While we’re not all on the front lines of the global pandemic, COVID-19 has many of us feeling trapped, helpless and terrified. It’s also given rise to a perfect storm of extra downtime, questionable news reports and anxious vulnerability, turning social media — normally a minefield of false facts and misguided opinions as is it is — into a viral maelstrom of reposts. Some are harmless lists of fun digital experiences to keep kids entertained. There are are gym-free workout plans for the athletic, reading lists for the bookish and more recently, sewing patterns for face masks for personal use or donation. The effectiveness of such face coverings, however, is the subject of even more sharing and resposting than the patterns themselves, with some sources claiming any facial covering will help prevent infection and others insisting that only N95 and similar purpose-specific masks make a difference in transmission rates.
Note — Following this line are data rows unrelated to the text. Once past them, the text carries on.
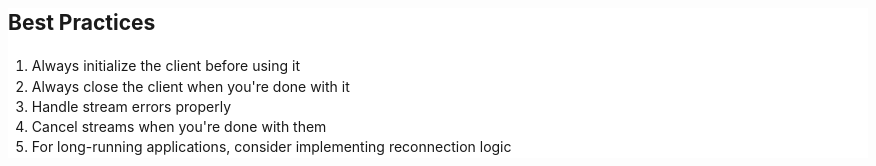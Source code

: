 ## Best Practices

1. Always initialize the client before using it
2. Always close the client when you're done with it
3. Handle stream errors properly
4. Cancel streams when you're done with them
5. For long-running applications, consider implementing reconnection logic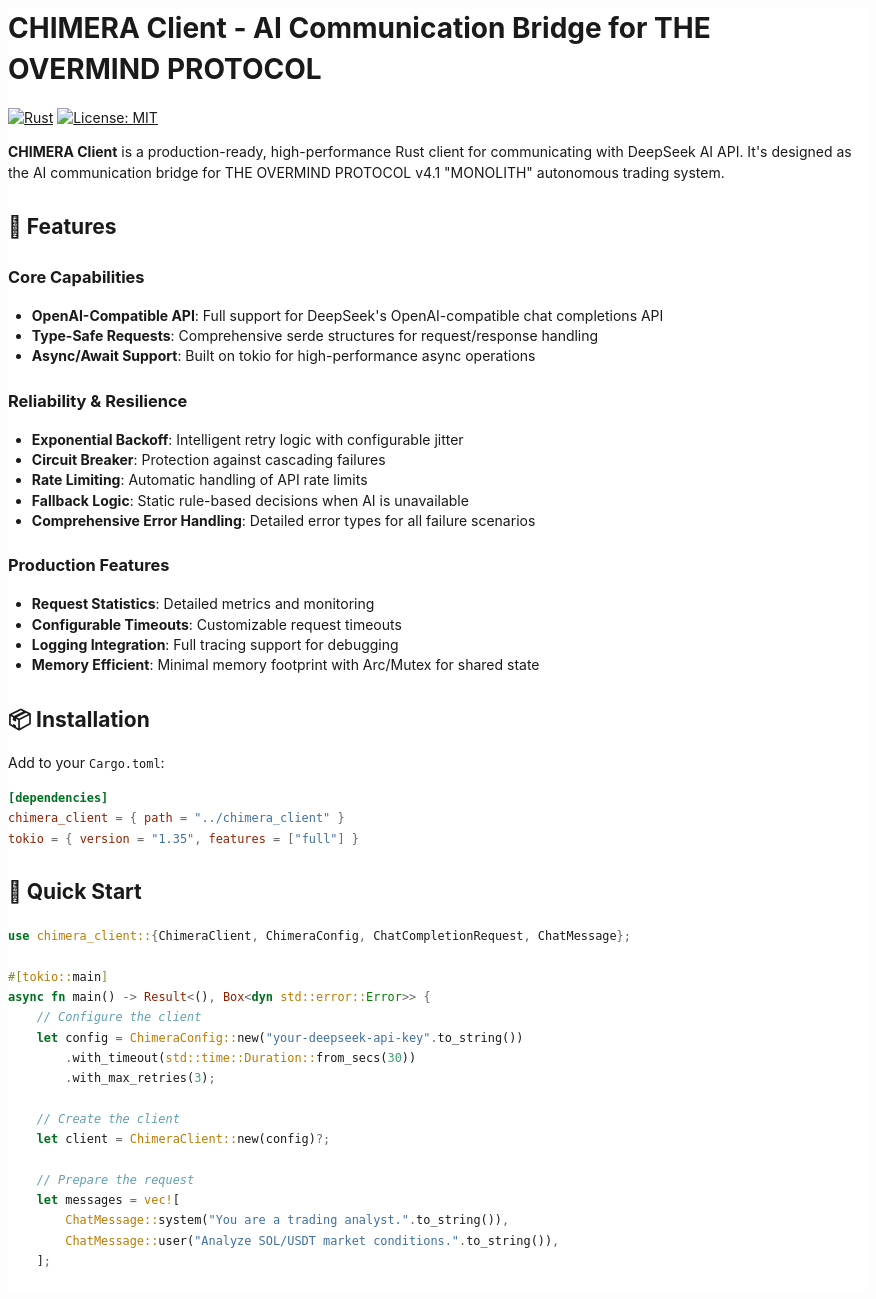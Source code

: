 # CHIMERA Client - AI Communication Bridge for THE OVERMIND PROTOCOL

[![Rust](https://img.shields.io/badge/rust-1.70+-orange.svg)](https://www.rust-lang.org)
[![License: MIT](https://img.shields.io/badge/License-MIT-yellow.svg)](https://opensource.org/licenses/MIT)

**CHIMERA Client** is a production-ready, high-performance Rust client for communicating with DeepSeek AI API. It's designed as the AI communication bridge for THE OVERMIND PROTOCOL v4.1 "MONOLITH" autonomous trading system.

## 🚀 Features

### Core Capabilities
- **OpenAI-Compatible API**: Full support for DeepSeek's OpenAI-compatible chat completions API
- **Type-Safe Requests**: Comprehensive serde structures for request/response handling
- **Async/Await Support**: Built on tokio for high-performance async operations

### Reliability & Resilience
- **Exponential Backoff**: Intelligent retry logic with configurable jitter
- **Circuit Breaker**: Protection against cascading failures
- **Rate Limiting**: Automatic handling of API rate limits
- **Fallback Logic**: Static rule-based decisions when AI is unavailable
- **Comprehensive Error Handling**: Detailed error types for all failure scenarios

### Production Features
- **Request Statistics**: Detailed metrics and monitoring
- **Configurable Timeouts**: Customizable request timeouts
- **Logging Integration**: Full tracing support for debugging
- **Memory Efficient**: Minimal memory footprint with Arc/Mutex for shared state

## 📦 Installation

Add to your `Cargo.toml`:

```toml
[dependencies]
chimera_client = { path = "../chimera_client" }
tokio = { version = "1.35", features = ["full"] }
```

## 🔧 Quick Start

```rust
use chimera_client::{ChimeraClient, ChimeraConfig, ChatCompletionRequest, ChatMessage};

#[tokio::main]
async fn main() -> Result<(), Box<dyn std::error::Error>> {
    // Configure the client
    let config = ChimeraConfig::new("your-deepseek-api-key".to_string())
        .with_timeout(std::time::Duration::from_secs(30))
        .with_max_retries(3);
    
    // Create the client
    let client = ChimeraClient::new(config)?;
    
    // Prepare the request
    let messages = vec![
        ChatMessage::system("You are a trading analyst.".to_string()),
        ChatMessage::user("Analyze SOL/USDT market conditions.".to_string()),
    ];
    
```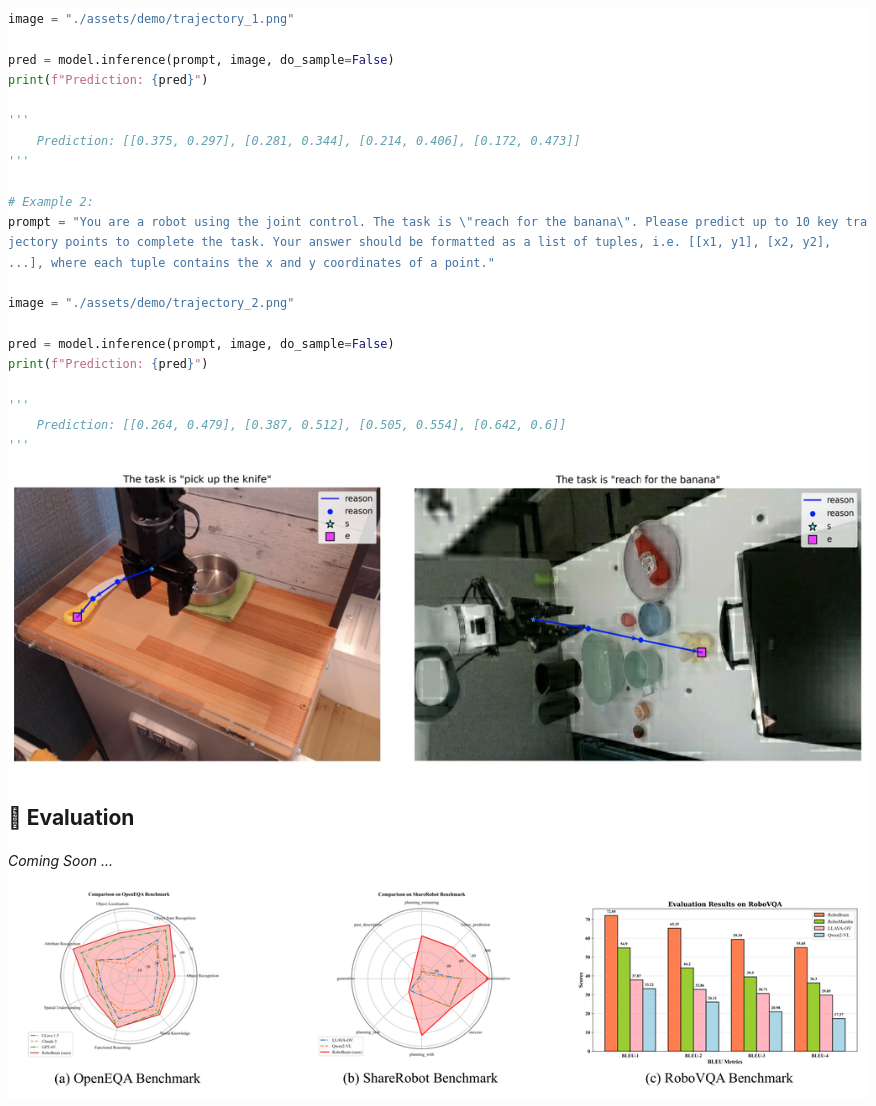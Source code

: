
 ```python
image = "./assets/demo/trajectory_1.png"

pred = model.inference(prompt, image, do_sample=False)
print(f"Prediction: {pred}")

'''
    Prediction: [[0.375, 0.297], [0.281, 0.344], [0.214, 0.406], [0.172, 0.473]]
'''

# Example 2:
prompt = "You are a robot using the joint control. The task is \"reach for the banana\". Please predict up to 10 key trajectory points to complete the task. Your answer should be formatted as a list of tuples, i.e. [[x1, y1], [x2, y2], ...], where each tuple contains the x and y coordinates of a point."

image = "./assets/demo/trajectory_2.png"

pred = model.inference(prompt, image, do_sample=False)
print(f"Prediction: {pred}")

'''
    Prediction: [[0.264, 0.479], [0.387, 0.512], [0.505, 0.554], [0.642, 0.6]]
'''

```

<div align="center">
<img src="./assets/demo/traj_examples.png" />
</div>


## <a id="Evaluation">🤖 Evaluation</a>
*Coming Soon ...*

<div align="center">
<img src="./assets/result.png" />
</div>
The only certainty during this unparalleled crisis is that no private citizens can be truly certain of anything they’re hearing through word of mouth. While we can trust that coronavirus is making its way through the US, everything from its severity to its mode of transmission has been speculated upon by the most educated public health officials all the way to the most outlandish of conspiracy theorists. Why not? This is America, where every opinion finds an audience. When the opinion is sensational enough, the audience multiplies faster than this virus has, regardless of the quality — or the truth — of the features informing it. Most of us agree that we all have a responsibility to support the #Stopthespread movement by staying home and observing social distancing protocols. But we also have a responsibility to prevent falsehoods and unfounded views from overtaking facts in the discourse surrounding this crisis.
Hatespeech Against China
Officials have been questioning China’s coronavirus statistics since the first reports were made of illness in Wuhan. Late last week, the president posted a series of confusing tweets that coincided with news suggesting that China had purposely obscured its numbers. Some interpreted this as a pointed attack on the United States tantamount to biological warfare, despite the fact that the entire rest of the world is also dealing with outbreak to varying degrees. As the severity of the pandemic increases, so does the need to make sense of — and place blame for — the catastophic overload to our healthcare system, the tremendous loss of life and the unprecedented disruption to our daily lives. Regardless of the origins of the disease, references to “the Chinese virus” have only served to generate fear and anger toward Asian Americans, as well as an uptick in hate crimes against them. This rhetoric does nothing to inform the public, and only serves to enflame and falsely validate prejudices.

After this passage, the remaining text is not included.